Friday, November 17th 2017
Speaker: Ben von Harling (DESY)
Subject: Electroweak baryogenesis in composite Higgs models

Electroweak baryogenesis is an appealing scenario in which the baryon
asymmetry of the universe is generated during the electroweak phase
transition. However, in the standard model it fails because the phase
transition is not first order. And even if it were, the amount of
CP-violation is also not enough to generate the observed asymmetry. In
this talk, I discuss how these problems can be solved in the context
of composite Higgs models. The electroweak phase transition can be
sufficiently strong if it happens simultaneously with the confining
phase transition of the composite Higgs sector. Furthermore, enough
CP-violation for successful electroweak baryogenesis can arise if the
Yukawa couplings vary during the phase transition.
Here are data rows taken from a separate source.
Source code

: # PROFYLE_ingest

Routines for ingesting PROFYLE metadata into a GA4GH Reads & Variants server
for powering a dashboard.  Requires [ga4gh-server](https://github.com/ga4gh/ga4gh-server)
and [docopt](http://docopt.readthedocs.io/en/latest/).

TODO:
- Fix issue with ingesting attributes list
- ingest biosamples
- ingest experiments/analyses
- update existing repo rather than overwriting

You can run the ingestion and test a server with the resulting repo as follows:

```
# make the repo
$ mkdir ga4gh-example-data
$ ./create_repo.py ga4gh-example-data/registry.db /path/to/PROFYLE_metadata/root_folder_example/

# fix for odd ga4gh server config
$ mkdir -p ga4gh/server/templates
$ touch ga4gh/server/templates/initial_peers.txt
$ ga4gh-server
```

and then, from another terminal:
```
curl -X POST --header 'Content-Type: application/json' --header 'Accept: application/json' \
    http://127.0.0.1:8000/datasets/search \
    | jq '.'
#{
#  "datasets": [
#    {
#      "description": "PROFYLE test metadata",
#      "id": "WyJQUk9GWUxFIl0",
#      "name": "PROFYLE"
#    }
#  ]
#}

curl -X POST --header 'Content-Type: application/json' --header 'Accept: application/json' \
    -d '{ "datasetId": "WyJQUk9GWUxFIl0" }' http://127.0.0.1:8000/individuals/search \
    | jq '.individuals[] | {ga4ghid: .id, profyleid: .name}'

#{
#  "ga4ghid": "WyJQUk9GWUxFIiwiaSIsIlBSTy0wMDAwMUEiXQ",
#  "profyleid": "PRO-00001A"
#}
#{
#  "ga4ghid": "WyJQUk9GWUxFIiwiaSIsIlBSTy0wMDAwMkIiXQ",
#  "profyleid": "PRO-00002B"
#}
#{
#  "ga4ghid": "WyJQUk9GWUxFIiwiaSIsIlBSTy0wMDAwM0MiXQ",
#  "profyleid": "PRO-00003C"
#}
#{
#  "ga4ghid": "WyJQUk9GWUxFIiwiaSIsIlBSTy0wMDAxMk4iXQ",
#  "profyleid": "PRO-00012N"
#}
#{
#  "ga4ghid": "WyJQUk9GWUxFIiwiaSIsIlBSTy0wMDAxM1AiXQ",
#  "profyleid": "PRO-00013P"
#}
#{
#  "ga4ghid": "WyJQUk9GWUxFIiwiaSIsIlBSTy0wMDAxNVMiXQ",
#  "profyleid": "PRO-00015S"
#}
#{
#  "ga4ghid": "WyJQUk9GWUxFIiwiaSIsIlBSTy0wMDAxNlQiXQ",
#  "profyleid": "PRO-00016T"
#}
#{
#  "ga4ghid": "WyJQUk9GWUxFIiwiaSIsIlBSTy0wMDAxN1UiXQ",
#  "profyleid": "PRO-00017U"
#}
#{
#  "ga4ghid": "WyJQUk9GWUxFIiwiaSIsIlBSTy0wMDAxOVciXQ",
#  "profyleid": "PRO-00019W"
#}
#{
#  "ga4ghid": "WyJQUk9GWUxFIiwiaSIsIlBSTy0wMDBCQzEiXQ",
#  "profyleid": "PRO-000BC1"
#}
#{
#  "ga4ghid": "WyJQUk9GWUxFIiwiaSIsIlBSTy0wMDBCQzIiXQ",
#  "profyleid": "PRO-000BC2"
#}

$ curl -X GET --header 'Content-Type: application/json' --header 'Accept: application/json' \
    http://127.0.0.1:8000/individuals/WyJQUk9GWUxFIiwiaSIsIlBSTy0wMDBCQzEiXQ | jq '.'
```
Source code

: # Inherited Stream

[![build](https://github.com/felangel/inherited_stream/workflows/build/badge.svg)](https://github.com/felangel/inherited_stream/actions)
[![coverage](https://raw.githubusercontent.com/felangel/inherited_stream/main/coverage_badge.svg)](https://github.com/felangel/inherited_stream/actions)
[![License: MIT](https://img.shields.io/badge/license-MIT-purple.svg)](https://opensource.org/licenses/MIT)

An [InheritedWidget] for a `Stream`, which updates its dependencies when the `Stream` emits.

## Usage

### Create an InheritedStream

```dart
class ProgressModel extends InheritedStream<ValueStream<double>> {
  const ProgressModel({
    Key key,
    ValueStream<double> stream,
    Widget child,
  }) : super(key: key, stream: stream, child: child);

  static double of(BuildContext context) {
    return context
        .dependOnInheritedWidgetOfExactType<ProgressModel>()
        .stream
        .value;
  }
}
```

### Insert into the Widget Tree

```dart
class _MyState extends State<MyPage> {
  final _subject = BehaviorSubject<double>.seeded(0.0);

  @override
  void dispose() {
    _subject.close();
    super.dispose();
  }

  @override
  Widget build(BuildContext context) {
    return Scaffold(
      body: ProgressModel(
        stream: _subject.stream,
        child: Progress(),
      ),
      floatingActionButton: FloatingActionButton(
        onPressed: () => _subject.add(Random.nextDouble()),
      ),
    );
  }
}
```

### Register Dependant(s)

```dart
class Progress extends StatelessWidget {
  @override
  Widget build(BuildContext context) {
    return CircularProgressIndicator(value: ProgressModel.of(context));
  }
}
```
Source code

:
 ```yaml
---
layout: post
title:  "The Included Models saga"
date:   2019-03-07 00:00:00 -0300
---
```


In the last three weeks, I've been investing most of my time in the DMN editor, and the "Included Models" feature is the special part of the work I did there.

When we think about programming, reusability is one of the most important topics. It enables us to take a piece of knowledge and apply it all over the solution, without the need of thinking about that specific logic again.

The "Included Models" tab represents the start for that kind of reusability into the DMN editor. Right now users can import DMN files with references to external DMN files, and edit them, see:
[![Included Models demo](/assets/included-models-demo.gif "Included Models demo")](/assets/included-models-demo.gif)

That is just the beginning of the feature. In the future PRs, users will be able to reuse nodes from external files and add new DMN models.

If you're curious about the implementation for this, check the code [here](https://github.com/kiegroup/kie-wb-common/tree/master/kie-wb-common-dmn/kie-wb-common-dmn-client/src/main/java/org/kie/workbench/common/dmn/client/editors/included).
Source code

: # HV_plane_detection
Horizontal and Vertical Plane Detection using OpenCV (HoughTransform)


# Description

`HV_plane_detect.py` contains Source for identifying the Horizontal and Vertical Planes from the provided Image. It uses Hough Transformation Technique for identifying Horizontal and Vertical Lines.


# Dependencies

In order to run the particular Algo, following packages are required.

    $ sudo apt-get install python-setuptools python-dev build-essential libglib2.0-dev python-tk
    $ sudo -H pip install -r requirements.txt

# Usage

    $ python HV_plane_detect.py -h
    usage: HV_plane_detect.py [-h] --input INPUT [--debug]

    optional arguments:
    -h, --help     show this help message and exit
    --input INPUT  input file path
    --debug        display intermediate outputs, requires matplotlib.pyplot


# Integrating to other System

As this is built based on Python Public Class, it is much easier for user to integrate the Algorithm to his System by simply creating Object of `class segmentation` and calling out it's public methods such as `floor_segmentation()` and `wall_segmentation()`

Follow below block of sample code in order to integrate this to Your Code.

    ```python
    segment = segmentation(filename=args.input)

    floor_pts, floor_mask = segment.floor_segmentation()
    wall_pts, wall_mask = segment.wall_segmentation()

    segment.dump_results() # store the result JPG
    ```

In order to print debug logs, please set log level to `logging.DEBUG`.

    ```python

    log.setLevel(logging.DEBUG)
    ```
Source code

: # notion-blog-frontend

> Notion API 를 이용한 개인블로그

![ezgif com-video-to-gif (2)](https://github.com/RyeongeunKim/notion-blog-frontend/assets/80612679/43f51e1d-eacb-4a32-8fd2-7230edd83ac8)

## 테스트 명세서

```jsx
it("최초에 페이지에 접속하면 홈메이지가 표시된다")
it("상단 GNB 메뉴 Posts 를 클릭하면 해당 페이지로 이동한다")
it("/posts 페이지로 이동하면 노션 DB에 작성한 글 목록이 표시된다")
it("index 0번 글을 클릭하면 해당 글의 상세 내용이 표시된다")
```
Friday, November 24th 2017

Friday, December 1st 2017
Speaker: Vitaly Vanchurin (UMN Duluth)
Subject: General Relativity from Non-Equilibrium Thermodynamics of Quantum Information

In this talk I will argue that general relativity may be viewed as a useful limit of quantum mechanics with many degrees of freedom, very much like thermodynamics is a useful limit of classical mechanics with many degrees of freedom. First, I will construct statistical ensembles of ket-vectors using spatially covariant dual field theories with a metric tensor playing the role of a conjugate thermodynamic variable to the so-called information tensor (which is related to both Fisher matrix and Fubini-Study metric). Secondly, I will analyze evolution of the ensembles of ket-vectors to argue that an approximate space-time covariance of the dual field theories can be achieved if certain quantum computational complexities are minimized. And finally, I will show that minimization of a non-equilibrium entropy production can lead to the Einstein-Hilbert dynamics of the metric tensor for a particularly simple and highly symmetric form of the Onsager tensor.

Friday, December 8th 2017
Speaker: Matthew Johnson (Perimeter Institute and York University)
Subject: Understanding the Ultra Large Scale Structure of the Universe through observation and theory

Anomalies in the CMB on large angular scales could find an explanation in terms of pre-inflationary physics or intrinsic statistical anisotropies. However, due to cosmic variance it is difficult to conclusively test many of these ideas using the primary cosmic microwave background (CMB) alone. In this talk, I will outline a program to place stringent observational constraints on theories that predict ultra-large scale structure or statistical anisotropies using the Sunyaev Zel'dovich effect and tracers of large-scale structure. These methods will become accessible with next-generation CMB experiments and planned galaxy surveys. I will forecast constraints on novel models in the scalar and tensor sectors. The prospect of better observations makes it important to deliver precise predictions on the theory side. I will end by briefly describing efforts to connect pre-inflationary physics to observation using numerical relativity.